The New York Times
KOSOVO - Nato and Russian military commanders cleared the way for about 3,600 more Russian troops to arrive in the Serbian province after weeks of wrangling. There is also a report on one Kosovo village, Bela Crkva, which finally buried its dead. Most of the 64 people laid to final rest had been buried previously by other villagers. The reburial came after war crimes investigators completed their work in the town.
GUNMAN - Those who encountered Benjamin Smith say they never saw him commit racially motivated violence before his three-day shooting rampage last week, but they saw him become more willing to express his racist views.
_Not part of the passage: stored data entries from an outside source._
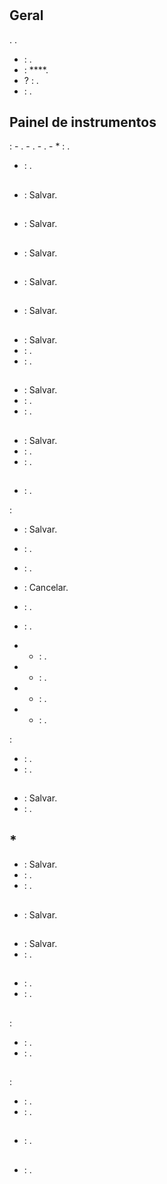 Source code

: # 

## Geral

. .

-  : .
-   :  ****.
-  ?    : .
-  : .

## Painel de instrumentos
:
	- .
	- .
	- .
	- * : .

-  : .

## 
-  : Salvar.

## 
-  : Salvar.

## 
-  : Salvar.

## 
-  : Salvar.

## 
-  : Salvar.

## 
-  : Salvar.
-  : .
-  : .

## 
-  : Salvar.
-  : .
-  : .

## 
-  : Salvar.
-  : .
-  : .

## 
-  : .

 :
-  : Salvar.
-  : .
-  : .
-  : Cancelar.
-  : .

-  : .
- * : .
- * : .
- * : .
- * : .

 :
-  : .
-  : .

## 
-  : Salvar.
-  : .

## *
-   : Salvar.
-  : .
- : .

## 
-  : Salvar.

## 
-  : Salvar.
-  : .

## 
-  : .
-  : .

## 
 :
-  : .
-  : .

## 
 :
-  : .
-  : .

## 
-  : .

## 
-  : .
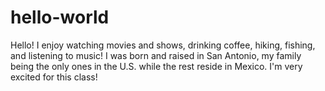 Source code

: # hello-world

Hello!
I enjoy watching movies and shows, drinking coffee, hiking, fishing, and listening to music!
I was born and raised in San Antonio, my family being the only ones in the U.S. while the rest reside in Mexico.
I'm very excited for this class!
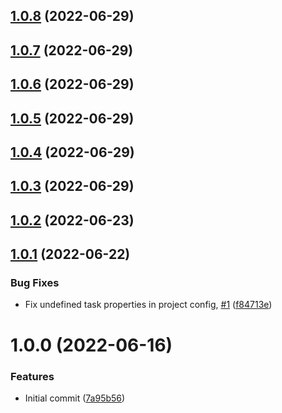 ## [1.0.8](https://github.com/lajavaness/annotto-api/compare/v1.0.7...v1.0.8) (2022-06-29)

## [1.0.7](https://github.com/lajavaness/annotto-api/compare/v1.0.6...v1.0.7) (2022-06-29)

## [1.0.6](https://github.com/lajavaness/annotto-api/compare/v1.0.5...v1.0.6) (2022-06-29)

## [1.0.5](https://github.com/lajavaness/annotto-api/compare/v1.0.4...v1.0.5) (2022-06-29)

## [1.0.4](https://github.com/lajavaness/annotto-api/compare/v1.0.3...v1.0.4) (2022-06-29)

## [1.0.3](https://github.com/lajavaness/annotto-api/compare/v1.0.2...v1.0.3) (2022-06-29)

## [1.0.2](https://github.com/lajavaness/annotto-api/compare/v1.0.1...v1.0.2) (2022-06-23)

## [1.0.1](https://github.com/lajavaness/annotto-api/compare/v1.0.0...v1.0.1) (2022-06-22)


### Bug Fixes

* Fix undefined task properties in project config, [#1](https://github.com/lajavaness/annotto-api/issues/1) ([f84713e](https://github.com/lajavaness/annotto-api/commit/f84713e4724dc2cc65c7fb837ad6674930ca819a))

# 1.0.0 (2022-06-16)


### Features

* Initial commit ([7a95b56](https://github.com/lajavaness/annotto-api/commit/7a95b5669e2b5442e585cf7c9b3583e63fae0b10))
HEATWAVE - A second day of 100-degree (Fahrenheit) temperatures from the Carolinas to New England on Monday turned the holiday into a time of torture, with vacationers fleeing beaches that scorched, only to find that some highways had buckled.
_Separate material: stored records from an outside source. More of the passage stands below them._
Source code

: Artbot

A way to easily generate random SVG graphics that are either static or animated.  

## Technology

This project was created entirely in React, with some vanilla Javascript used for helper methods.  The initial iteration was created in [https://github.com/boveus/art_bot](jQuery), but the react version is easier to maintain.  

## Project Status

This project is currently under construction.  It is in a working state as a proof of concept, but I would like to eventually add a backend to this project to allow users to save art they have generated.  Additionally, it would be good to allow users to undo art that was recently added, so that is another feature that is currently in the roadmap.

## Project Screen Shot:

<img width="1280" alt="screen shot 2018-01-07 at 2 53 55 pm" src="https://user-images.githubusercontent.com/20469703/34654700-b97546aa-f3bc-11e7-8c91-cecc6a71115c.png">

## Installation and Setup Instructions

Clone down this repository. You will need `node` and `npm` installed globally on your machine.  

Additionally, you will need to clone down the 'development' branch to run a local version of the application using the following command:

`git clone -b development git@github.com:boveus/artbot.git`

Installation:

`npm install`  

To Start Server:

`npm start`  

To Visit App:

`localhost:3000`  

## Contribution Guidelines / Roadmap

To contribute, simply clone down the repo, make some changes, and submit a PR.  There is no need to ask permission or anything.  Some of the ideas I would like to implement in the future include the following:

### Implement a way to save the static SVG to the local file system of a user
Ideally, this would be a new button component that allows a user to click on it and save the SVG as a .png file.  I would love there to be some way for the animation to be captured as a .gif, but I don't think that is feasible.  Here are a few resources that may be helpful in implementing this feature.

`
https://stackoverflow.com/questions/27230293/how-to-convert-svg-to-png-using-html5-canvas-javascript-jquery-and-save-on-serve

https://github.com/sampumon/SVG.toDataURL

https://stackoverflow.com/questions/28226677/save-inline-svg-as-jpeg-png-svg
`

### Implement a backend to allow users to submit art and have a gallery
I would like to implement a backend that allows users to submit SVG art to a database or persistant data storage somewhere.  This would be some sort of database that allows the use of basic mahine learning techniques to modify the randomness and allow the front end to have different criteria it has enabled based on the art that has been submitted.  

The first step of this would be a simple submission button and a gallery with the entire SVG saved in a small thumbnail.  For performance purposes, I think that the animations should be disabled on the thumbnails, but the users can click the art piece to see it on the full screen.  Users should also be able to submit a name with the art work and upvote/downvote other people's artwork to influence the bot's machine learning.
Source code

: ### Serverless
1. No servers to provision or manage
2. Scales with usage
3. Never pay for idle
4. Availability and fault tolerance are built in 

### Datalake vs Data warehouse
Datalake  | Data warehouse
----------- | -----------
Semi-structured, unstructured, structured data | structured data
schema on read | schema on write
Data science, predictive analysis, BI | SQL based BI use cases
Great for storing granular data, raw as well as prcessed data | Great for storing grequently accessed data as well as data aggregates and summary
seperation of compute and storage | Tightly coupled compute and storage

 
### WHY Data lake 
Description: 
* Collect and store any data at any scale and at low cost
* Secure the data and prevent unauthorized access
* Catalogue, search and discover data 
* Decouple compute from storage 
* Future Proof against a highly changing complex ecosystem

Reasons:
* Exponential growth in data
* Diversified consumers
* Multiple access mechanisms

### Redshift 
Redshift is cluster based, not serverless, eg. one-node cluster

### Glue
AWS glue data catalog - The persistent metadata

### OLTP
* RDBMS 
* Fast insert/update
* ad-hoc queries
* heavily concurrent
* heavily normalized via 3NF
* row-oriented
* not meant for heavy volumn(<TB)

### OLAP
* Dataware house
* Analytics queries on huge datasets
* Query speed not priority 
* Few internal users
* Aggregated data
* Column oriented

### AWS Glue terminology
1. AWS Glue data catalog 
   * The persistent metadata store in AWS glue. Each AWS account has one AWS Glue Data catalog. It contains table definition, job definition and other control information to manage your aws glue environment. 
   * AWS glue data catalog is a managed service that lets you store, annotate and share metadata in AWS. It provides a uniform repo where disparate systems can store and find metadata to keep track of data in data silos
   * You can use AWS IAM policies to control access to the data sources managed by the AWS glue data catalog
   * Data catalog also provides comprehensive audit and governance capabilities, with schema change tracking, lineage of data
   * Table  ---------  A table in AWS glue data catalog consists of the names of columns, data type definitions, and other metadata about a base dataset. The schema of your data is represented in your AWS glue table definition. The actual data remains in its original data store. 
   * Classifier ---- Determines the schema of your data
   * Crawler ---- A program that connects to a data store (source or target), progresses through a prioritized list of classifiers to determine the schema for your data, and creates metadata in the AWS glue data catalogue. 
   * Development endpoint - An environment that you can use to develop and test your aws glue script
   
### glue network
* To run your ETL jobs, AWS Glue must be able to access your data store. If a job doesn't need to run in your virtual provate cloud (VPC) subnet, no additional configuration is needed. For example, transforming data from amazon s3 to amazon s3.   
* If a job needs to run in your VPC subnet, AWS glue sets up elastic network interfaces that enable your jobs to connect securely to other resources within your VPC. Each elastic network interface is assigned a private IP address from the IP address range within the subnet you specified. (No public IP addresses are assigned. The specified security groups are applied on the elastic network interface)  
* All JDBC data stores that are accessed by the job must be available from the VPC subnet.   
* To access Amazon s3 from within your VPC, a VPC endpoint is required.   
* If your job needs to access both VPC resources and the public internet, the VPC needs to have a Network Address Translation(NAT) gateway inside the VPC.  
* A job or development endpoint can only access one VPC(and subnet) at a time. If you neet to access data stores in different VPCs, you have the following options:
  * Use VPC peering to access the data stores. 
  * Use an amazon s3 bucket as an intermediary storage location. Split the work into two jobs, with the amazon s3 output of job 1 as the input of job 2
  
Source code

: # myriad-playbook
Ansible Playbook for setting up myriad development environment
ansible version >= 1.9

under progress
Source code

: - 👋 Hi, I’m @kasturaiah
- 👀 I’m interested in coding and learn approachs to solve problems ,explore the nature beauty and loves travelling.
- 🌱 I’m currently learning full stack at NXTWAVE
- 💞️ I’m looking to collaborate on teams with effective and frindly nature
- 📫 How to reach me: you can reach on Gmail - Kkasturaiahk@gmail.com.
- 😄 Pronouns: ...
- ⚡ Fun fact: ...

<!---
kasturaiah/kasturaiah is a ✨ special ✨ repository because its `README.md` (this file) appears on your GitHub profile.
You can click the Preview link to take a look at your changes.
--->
DIRT DIGGING - Private investigators are playing a larger -- though mostly hidden -- role in the public arena, digging up dirt on everyone from regulators to elected national and small-town officials.
KASHMIR - Pakistani Prime Minister Nawaz Sharif is likely to find it difficult to deliver on his pledge to the Americans that he would seek to withdraw Pakistani-backed forces from the Indian side of the cease-fire line in the disputed territory of Kashmir.
WORK DOGS - Perhaps it was only a matter of time before the dog's snout pushed its way into the corporate tent. The national observance last month of the first Take Your Dog to Work Day suggests office dogs are on the rise.
ECONOMIC BOOM - An entrepreneurial impulse in the eastern hollows of Kentucky will be on the President's agenda as he begins a tour on Monday of some of the nation's most entrenched poverty regions.
ISRAEL - By appointing loyal old-timers to two key posts in his Cabinet and keeping a third for himself, Israeli Prime Minister-elect Ehud Barak appeared on Monday to be trying to consolidate his hold on power as he completed his government.
DOLPHINS - Scientists, following a trail of bloody clues, are discovering that dolphins are far from the happy, peaceful creatures that humans think they know.